The CMMC Final Rule (32 CFR Part 170), published October 15, 2024, defines a phased rollout that incrementally introduces third-party assessment requirements into DoD contracting. Each phase expands which organizations need formal certification and what type of assessment satisfies that requirement. [89 FR 77190, Oct. 15, 2024]
- Phase 1 (in effect, Dec 16, 2024): DoD may include CMMC Level 1 self-assessment and Level 2 self-assessment requirements in solicitations. No C3PAO required yet. Contractors self-attest via SPRS and submit an annual affirmation.
- Phase 2 (November 10, 2026): DoD may begin requiring CMMC Level 2 C3PAO third-party assessments in solicitations. Self-assessment is no longer sufficient for contracts that specify C3PAO certification. Conditional certification (180-day POA&M window) is available.
- Phase 3 and beyond: Progressive expansion of CMMC Level 3 requirements and full enforcement across the Defense Industrial Base.
Phase 2 does not flip a switch that retroactively modifies existing contracts. The requirement appears in new solicitations and renewals issued after the Phase 2 date. But any contractor pursuing CUI-handling DoD work after November 2026 will encounter C3PAO language in RFPs, and any prime that flow-downs the requirement will pass it to subcontractors in their next agreement cycle.
Phase 1 vs. Phase 2: What actually changes?
The core difference is who evaluates your cybersecurity posture. In Phase 1, you evaluate yourself. In Phase 2, a DoD-authorized assessor evaluates you.
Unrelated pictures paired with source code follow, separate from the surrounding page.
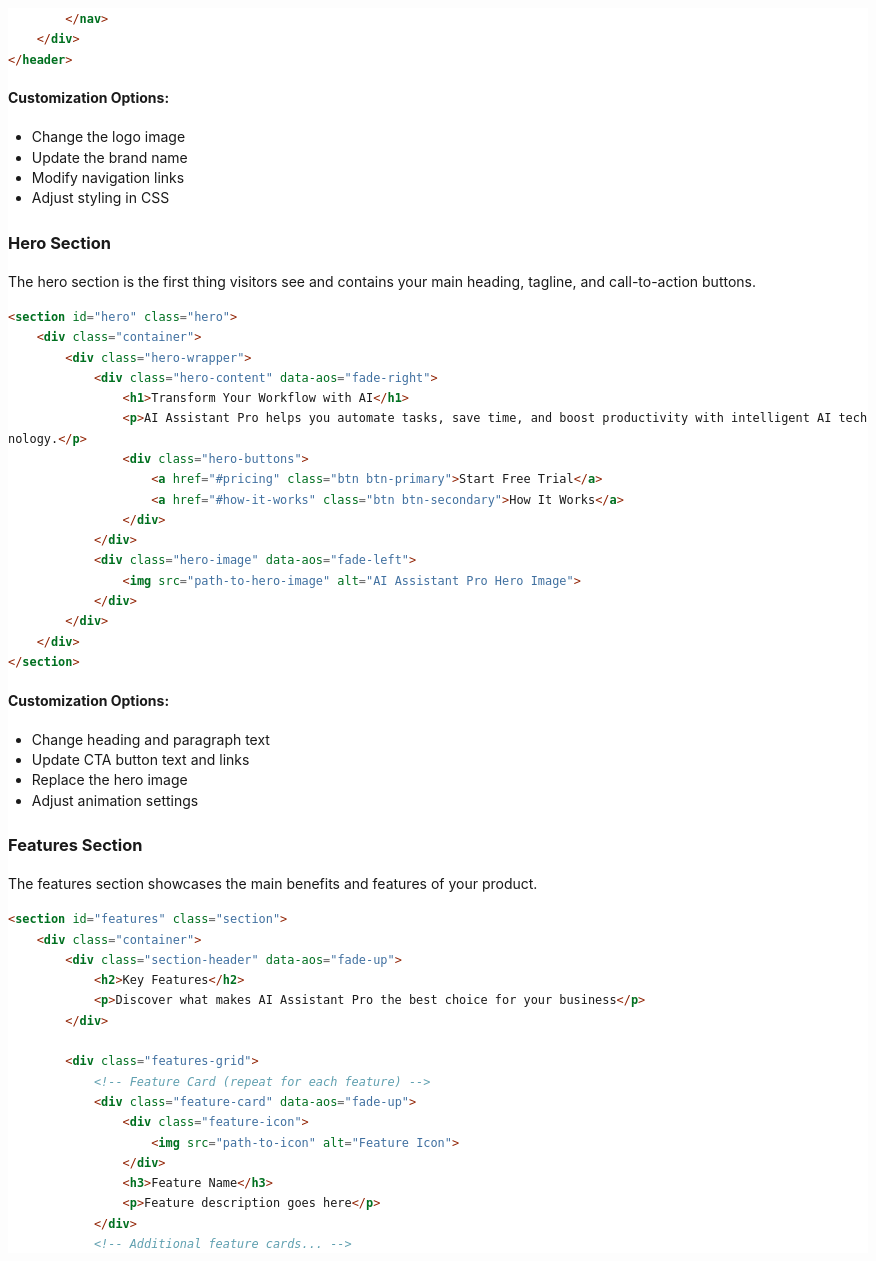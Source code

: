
 ```html
        </nav>
    </div>
</header>
```

#### Customization Options:
- Change the logo image
- Update the brand name
- Modify navigation links
- Adjust styling in CSS

### Hero Section

The hero section is the first thing visitors see and contains your main heading, tagline, and call-to-action buttons.

```html
<section id="hero" class="hero">
    <div class="container">
        <div class="hero-wrapper">
            <div class="hero-content" data-aos="fade-right">
                <h1>Transform Your Workflow with AI</h1>
                <p>AI Assistant Pro helps you automate tasks, save time, and boost productivity with intelligent AI technology.</p>
                <div class="hero-buttons">
                    <a href="#pricing" class="btn btn-primary">Start Free Trial</a>
                    <a href="#how-it-works" class="btn btn-secondary">How It Works</a>
                </div>
            </div>
            <div class="hero-image" data-aos="fade-left">
                <img src="path-to-hero-image" alt="AI Assistant Pro Hero Image">
            </div>
        </div>
    </div>
</section>
```

#### Customization Options:
- Change heading and paragraph text
- Update CTA button text and links
- Replace the hero image
- Adjust animation settings

### Features Section

The features section showcases the main benefits and features of your product.

```html
<section id="features" class="section">
    <div class="container">
        <div class="section-header" data-aos="fade-up">
            <h2>Key Features</h2>
            <p>Discover what makes AI Assistant Pro the best choice for your business</p>
        </div>
        
        <div class="features-grid">
            <!-- Feature Card (repeat for each feature) -->
            <div class="feature-card" data-aos="fade-up">
                <div class="feature-icon">
                    <img src="path-to-icon" alt="Feature Icon">
                </div>
                <h3>Feature Name</h3>
                <p>Feature description goes here</p>
            </div>
            <!-- Additional feature cards... -->
```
| Requirement | Phase 1 (now) | Phase 2 (Nov 10, 2026+) |
|---|---|---|
| Who assesses? | Contractor (self-assessment) | Authorized C3PAO |
| SPRS submission | Required | Still required |
| Annual affirmation | Required (senior official) | Still required |
| 110-practice assessment | Self-scored, NIST methodology | C3PAO-scored, CAP methodology |
| Evidence reviewed by | No one (internal only) | C3PAO assessors |
| Certification result | No formal certificate | Full or conditional L2 certificate |
| POA&M allowed? | Yes (internal, not submitted) | Yes (180-day conditional window) |
| Verification by DoD | DIBCAC spot check possible | C3PAO assessment result in CMMC database |
Under Phase 1, the honesty of your self-assessment is the only safeguard. False certifications carry False Claims Act liability — the DoJ has signaled active enforcement — but the mechanics still rely on contractor self-reporting. Phase 2 replaces that with an adversarial evaluation by a third party whose Cyber AB authorization depends on their assessment accuracy. [dodcio.defense.gov/CMMC/]
Who is in scope for CMMC Level 2?
CMMC Level 2 applies to any organization in the Defense Industrial Base that processes, stores, or transmits Controlled Unclassified Information (CUI) in performance of a DoD contract. The trigger is the CUI handling, not the contract value.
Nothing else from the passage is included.